Brands experimented with different ways to convey those stories to consumers. With D.S. & Durga’s Jazmin Yucatan, the brand livened up its minimalist packaging with Jazmin Yucatan; a vivid jungle motif of lush grasses, plants and a blue-eyed toucan are printed on labels and boxes. The perfume performed so well for the brand that it was added to its permanent lineup last year after its initial release as a limited-edition collaboration with Opening Ceremony in spring 2020.
D.S. & Durga’s limited-edition fragrance, Pistachio, sold out within two hours of launching on the line’s website in February.
“Something about the concept of pistachio drives people bananas,” Moltz said. He called the eau de parfum, of which only 100 bottles were made, an “intense gourmand experience.”
What’s Changed
This year, even as travel resumes for many, bold fragrances continue to sell. Prestige fragrance sales in the US are up 19 percent year to date, according to Larissa Jensen, vice president and industry analyst at The NPD Group. (Units sold are also up, which makes beauty “one of the only industries that’s growing in dollars and units,” she added.)
“We’re not just going to throw away what we learned during the pandemic,” said Moltz. “Perfume and nice scotch and tea, things that aren’t so expensive, are pretty easy ways to make the day better.”
What’s different is the psychology driving purchases. Like makeup, wearing a bolder perfume connotes a return to celebrations, parties and other events that were put on hold for much of 2020 and 2021.
Dr Rachel Herz, a neuroscientist and expert on the psychological science of smell, said two factors fuel the current desire for louder, splashier scents: increased exposure to fragrance in the home for two years and customers who just want something different as they enter a new phase of life.
“We want to demarcate that with fragrances that are creating a sensory and emotional shift,” Herz explained.
Experts think those who shifted away from “wearable” and approachable scents to stronger fragrances that allowed them to “visit” places they were unable to at the time or served as an outlet to experiment with different notes or intensities will continue to do so.
New fragrance terminology at the store and brand level is helping with that.
“From least to most, it’s cologne, eau de toilette, eau de parfum, then parfum and that was really it,” Jensen said of fragrance oil concentrations.
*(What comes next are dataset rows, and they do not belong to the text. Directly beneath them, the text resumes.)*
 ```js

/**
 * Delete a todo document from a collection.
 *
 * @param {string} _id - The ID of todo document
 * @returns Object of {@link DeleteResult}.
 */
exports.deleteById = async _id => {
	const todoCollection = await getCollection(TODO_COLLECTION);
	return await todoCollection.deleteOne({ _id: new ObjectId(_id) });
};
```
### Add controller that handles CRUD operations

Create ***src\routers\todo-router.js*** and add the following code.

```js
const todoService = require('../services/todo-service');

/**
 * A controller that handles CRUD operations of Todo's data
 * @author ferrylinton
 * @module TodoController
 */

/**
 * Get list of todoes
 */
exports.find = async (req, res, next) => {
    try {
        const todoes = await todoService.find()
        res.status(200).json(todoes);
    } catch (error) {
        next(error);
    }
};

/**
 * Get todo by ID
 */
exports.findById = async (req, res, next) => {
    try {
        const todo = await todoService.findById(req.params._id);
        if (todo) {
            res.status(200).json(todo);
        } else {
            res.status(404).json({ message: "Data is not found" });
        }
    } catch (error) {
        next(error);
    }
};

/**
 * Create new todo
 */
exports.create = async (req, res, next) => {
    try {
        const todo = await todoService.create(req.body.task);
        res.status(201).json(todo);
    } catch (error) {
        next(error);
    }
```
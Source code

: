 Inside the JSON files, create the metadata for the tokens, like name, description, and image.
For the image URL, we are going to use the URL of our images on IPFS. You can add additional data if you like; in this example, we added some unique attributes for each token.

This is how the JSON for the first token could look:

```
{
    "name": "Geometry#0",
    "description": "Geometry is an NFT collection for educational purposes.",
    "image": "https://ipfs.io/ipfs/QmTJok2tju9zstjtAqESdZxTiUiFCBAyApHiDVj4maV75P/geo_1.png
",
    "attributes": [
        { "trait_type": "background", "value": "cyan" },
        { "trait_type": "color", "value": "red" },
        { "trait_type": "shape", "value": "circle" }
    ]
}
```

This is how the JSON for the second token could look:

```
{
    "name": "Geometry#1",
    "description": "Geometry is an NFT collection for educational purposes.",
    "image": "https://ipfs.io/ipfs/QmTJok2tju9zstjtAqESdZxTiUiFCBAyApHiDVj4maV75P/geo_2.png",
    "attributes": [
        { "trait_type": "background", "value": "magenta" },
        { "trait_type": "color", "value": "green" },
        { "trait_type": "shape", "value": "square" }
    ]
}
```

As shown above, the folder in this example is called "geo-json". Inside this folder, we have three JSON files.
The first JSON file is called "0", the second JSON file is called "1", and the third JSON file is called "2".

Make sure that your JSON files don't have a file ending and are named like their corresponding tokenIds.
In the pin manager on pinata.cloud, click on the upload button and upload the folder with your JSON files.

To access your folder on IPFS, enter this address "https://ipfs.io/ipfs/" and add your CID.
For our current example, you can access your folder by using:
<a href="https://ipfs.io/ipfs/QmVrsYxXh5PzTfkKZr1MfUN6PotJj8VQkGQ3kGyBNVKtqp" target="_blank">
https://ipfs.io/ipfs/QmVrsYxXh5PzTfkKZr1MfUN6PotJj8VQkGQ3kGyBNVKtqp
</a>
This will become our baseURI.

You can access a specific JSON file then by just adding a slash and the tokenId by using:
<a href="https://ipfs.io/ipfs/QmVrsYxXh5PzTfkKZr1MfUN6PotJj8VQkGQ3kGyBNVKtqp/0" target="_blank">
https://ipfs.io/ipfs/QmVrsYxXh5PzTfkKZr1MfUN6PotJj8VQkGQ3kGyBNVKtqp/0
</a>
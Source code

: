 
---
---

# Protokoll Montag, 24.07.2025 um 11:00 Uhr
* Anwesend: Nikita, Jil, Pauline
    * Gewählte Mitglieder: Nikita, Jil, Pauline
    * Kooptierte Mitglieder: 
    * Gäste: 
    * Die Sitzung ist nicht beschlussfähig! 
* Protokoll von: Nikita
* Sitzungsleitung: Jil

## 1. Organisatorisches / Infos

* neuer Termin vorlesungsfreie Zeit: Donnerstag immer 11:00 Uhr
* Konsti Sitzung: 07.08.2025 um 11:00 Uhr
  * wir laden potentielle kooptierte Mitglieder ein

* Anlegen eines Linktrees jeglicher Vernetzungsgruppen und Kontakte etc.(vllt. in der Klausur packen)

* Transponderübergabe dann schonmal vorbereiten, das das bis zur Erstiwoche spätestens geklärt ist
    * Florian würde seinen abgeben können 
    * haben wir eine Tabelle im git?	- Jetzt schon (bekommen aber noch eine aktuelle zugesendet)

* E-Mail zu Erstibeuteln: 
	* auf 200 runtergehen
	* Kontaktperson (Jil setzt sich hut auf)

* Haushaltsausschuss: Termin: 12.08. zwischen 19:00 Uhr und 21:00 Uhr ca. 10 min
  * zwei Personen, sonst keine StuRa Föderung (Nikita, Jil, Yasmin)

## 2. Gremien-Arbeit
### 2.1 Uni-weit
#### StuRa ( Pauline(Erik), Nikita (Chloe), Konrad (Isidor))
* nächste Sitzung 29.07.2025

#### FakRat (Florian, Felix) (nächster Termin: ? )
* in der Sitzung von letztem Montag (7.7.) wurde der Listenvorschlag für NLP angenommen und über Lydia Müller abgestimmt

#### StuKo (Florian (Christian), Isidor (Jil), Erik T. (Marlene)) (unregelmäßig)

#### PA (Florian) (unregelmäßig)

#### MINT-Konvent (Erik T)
Now, she’s seeing brands “up the ante” with elixirs, the most concentrated type of fragrance.
Elixirs aren’t new, but the sub-category is just starting to make its way from industry insiders and aficionados to the broader marketplace. Jensen said 70 percent of consumers are willing to pay more for a longer-lasting, higher-concentration fragrance.
Penny Coy, vice president of merchandising at Ulta Beauty, is seeing the shift play out in-store. She’s seen a migration into eau de parfums, some of which cost well over $100, even among Gen Z customers. She points to the success of Billie Eilish’s fragrance, Eilish by Billie Eilish, which sold out in hours on Eilish’s own website and launched at Ulta in January, as an example.
“It’s definitely bringing in that younger guest,” Coy said. “And that’s an amber gourmand, that’s a bit of a heavier scent.”